An evolutionary gain formulation is implemented within a nonlinear quadratic control algorithm framework used to minimize the performance index of a structural steel system that is subjected to various earthquake ground motions. The control architecture is formulated using a numerical integration scheme that solves the nonlinear responses of a degrading system and formulates an optimal gain matrix that is used to control building displacement demands by satisfying the desired performance-objectives per time-step. The performance-objectives are defined for various ‘damage-safe’ and elastic demands to show the versatility of the proposed control solution.

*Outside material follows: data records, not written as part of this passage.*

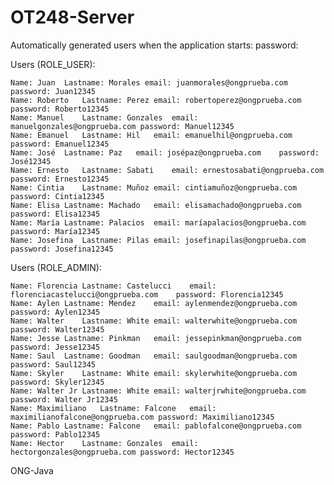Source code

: # OT248-Server

Automatically generated users when the application starts: password:

Users (ROLE_USER):

	Name: Juan	Lastname: Morales email: juanmorales@ongprueba.com	password: Juan12345
	Name: Roberto	Lastname: Perez	email: robertoperez@ongprueba.com	password: Roberto12345
	Name: Manuel	Lastname: Gonzales	email: manuelgonzales@ongprueba.com	password: Manuel12345
	Name: Emanuel	Lastname: Hil	email: emanuelhil@ongprueba.com	password: Emanuel12345
	Name: José	Lastname: Paz	email: josépaz@ongprueba.com	password: José12345
	Name: Ernesto	Lastname: Sabati	email: ernestosabati@ongprueba.com	password: Ernesto12345
	Name: Cintia	Lastname: Muñoz	email: cintiamuñoz@ongprueba.com	password: Cintia12345
	Name: Elisa	Lastname: Machado	email: elisamachado@ongprueba.com	password: Elisa12345
	Name: María	Lastname: Palacios	email: maríapalacios@ongprueba.com	password: María12345
	Name: Josefina	Lastname: Pilas	email: josefinapilas@ongprueba.com	password: Josefina12345

Users (ROLE_ADMIN):

    Name: Florencia	Lastname: Castelucci	email: florenciacastelucci@ongprueba.com	password: Florencia12345
	Name: Aylen	Lastname: Mendez	email: aylenmendez@ongprueba.com	password: Aylen12345
	Name: Walter	Lastname: White	email: walterwhite@ongprueba.com	password: Walter12345
	Name: Jesse	Lastname: Pinkman	email: jessepinkman@ongprueba.com	password: Jesse12345
	Name: Saul	Lastname: Goodman	email: saulgoodman@ongprueba.com	password: Saul12345
	Name: Skyler	Lastname: White	email: skylerwhite@ongprueba.com	password: Skyler12345
	Name: Walter Jr	Lastname: White	email: walterjrwhite@ongprueba.com	password: Walter Jr12345
	Name: Maximiliano	Lastname: Falcone	email: maximilianofalcone@ongprueba.com	password: Maximiliano12345
	Name: Pablo	Lastname: Falcone	email: pablofalcone@ongprueba.com	password: Pablo12345
	Name: Hector	Lastname: Gonzales	email: hectorgonzales@ongprueba.com	password: Hector12345

ONG-Java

The results of the evolutionary gain approach are compared to more conventional LQR techniques. Towards this end, a COntrol NONlinear time-history analysis (CONON) program was developed to simulate the responses of kinematically strain-hardened systems and to compute the optimal semi-active device output forces per time-step as part of the control solution that implements the proposed evolutionary gain. The minimization of the cost function is independent of the weighing matrices of the system, thus alleviating any need to compute these terms per time step. Instead, an iterative Riccati matrix is determined per time-step and used to generate the evolutionary gain. The results are compared by examining several hysteresis plots of the steel system against other feedback-based methods. The proposed system implementation shows a marked increase in the ability to control the desired target response and meet acceptable performance goals. Keywords: performance-based analysis, evolutionary control, state-space analysis, nonlinear analysis.

Keywords

performance-based analysis, evolutionary control, state-space analysis, nonlinear analysis.